У меня внутри все похолодело.
– Маркус, ты хочешь сказать, что, когда они следят за целой страной, это нормально?
– Но они же не следят за всей страной. Только за нацистами.
– Перехватывая коммуникации всей страны, Маркус. И даже если сейчас тебе это кажется нормальным, то что ты скажешь, если на следующих выборах нацисты придут к власти и обратят эту дрянь против всех до единого?
– Но они не победят на выборах, если Кристина проникла в их круг. Так?
Мне захотелось швырнуть телефон в стену.
– Не победят, если выборы пройдут идеально, если нацисты не подтасуют результаты. И потом им придется всегда вести себя хорошо, не мухлевать, не устраивать переворотов. Боже мой, Маркус, ты серьезно выступаешь за массовую слежку?
– А ты серьезно возражаешь против нее? – парировал он так быстро, что я (уже позже) осознала, что ударила его по больному месту. А в тот миг я просто разозлилась.
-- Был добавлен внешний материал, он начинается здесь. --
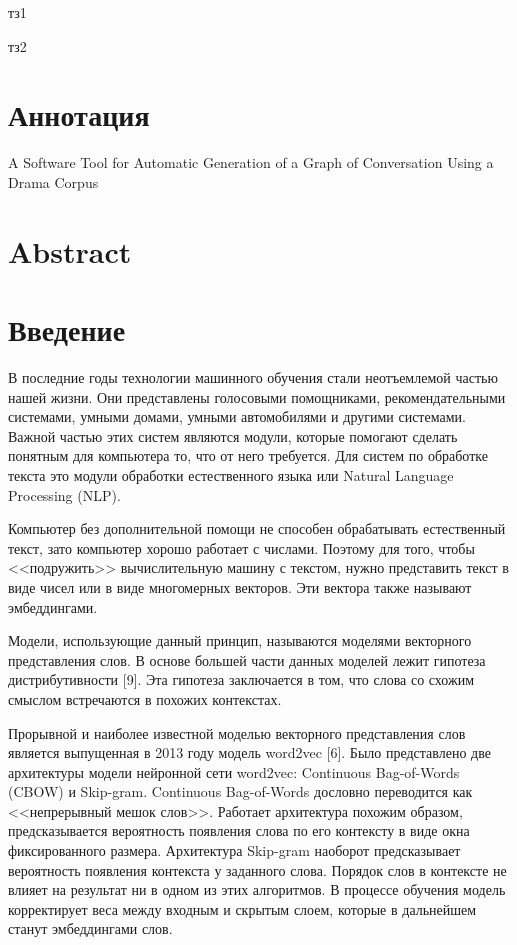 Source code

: \documentclass[a4paper,14pt]{article}
\begin{document}
 	
	

\pagebreak

тз1

\pagebreak

тз2	

\pagebreak
	
\section*{\normalsize \hfill Аннотация \hfill}

\sloppy

\begin{center}
	A Software Tool for Automatic Generation of a Graph of Conversation Using a Drama Corpus
\end{center}
\section*{\normalsize \hfill Abstract \hfill}


\newpage

\tableofcontents
\pagebreak

\section*{Введение}


В последние годы технологии машинного обучения стали неотъемлемой частью нашей жизни. 
Они представлены голосовыми помощниками, рекомендательными системами, умными домами, умными автомобилями и другими системами.
Важной частью этих систем являются модули, которые помогают сделать понятным для компьютера то, что от него требуется.
Для систем по обработке текста это модули обработки естественного языка или Natural Language Processing (NLP).

Компьютер без дополнительной помощи не способен обрабатывать естественный текст, зато компьютер хорошо работает с числами.
Поэтому для того, чтобы <<подружить>> вычислительную машину с текстом, нужно представить текст в виде чисел или в виде многомерных векторов.
Эти вектора также называют эмбеддингами.

Модели, использующие данный принцип, называются моделями векторного представления слов.
В основе большей части данных моделей лежит гипотеза дистрибутивности [9].
Эта гипотеза заключается в том, что слова со схожим смыслом встречаются в похожих контекстах.

Прорывной и наиболее известной моделью векторного представления слов является выпущенная в 2013 году модель word2vec [6].
Было представлено две архитектуры модели нейронной сети word2vec: Continuous Bag-of-Words
(CBOW) и Skip-gram. 
Continuous Bag-of-Words дословно переводится как <<непрерывный мешок слов>>.
Работает архитектура похожим образом, предсказывается вероятность появления слова по его контексту в виде окна фиксированного размера.
Архитектура Skip-gram наоборот предсказывает вероятность появления контекста у заданного слова.
Порядок слов в контексте не влияет на результат ни в одном из этих алгоритмов.
В процессе обучения модель корректирует веса между входным и скрытым слоем, которые в дальнейшем станут эмбеддингами слов.
\end{document}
– Да, Маркус, возражаю. Прекрасно вижу иронию происходящего. А ты? Вот что я тебе скажу, Маркус Яллоу. Я прекрасно знаю, как легко убедить себя в правильности таких действий. Прекрасно знаю, как легко поверить, что любые неприятности с массовой слежкой можно уладить, расширив масштабы слежки. А ты это знаешь? Ты бывал по ту сторону баррикад?
– Ты хочешь сказать, что поскольку ты занималась слежкой, то имеешь право составить свое мнение, а я такого права не имею, потому что всегда был только объектом слежки?
– Именно это я и хочу сказать. Маркус, ты и правда возражаешь?
И тут он запнулся. Я прокрутила в голове наш разговор. Как быстро он соскользнул с сочувственного тона на обвинительный, как сильно меня это взбесило. Мы в рекордное время загнали друг другу гвозди под ногти.
Но он отступил, успокоился, вдумался. Сразу видно – человек женат на сильной женщине, которая не терпит болтовни и при разногласиях не ведет дело к перестрелке, а ждет от него разумных поступков.
– Нет. Не возражаю.
Черт возьми.
– Спасибо.
– И что ты собираешься делать?
– То, что должна.
Мы еще немного поболтали, и затем он сказал:
– Если тебе еще захочется поговорить… – Так он намекал, что мне пора прекращать телефонный разговор и переключаться на ноутбук.
> Предательница чертова.
Сообщение прилетело на телефон с незнакомого номера. Одноразового. Зарегистрированного в Словстакии. Я прекрасно понимала, от кого оно.
Потом легла спать. И заснула на удивление легко.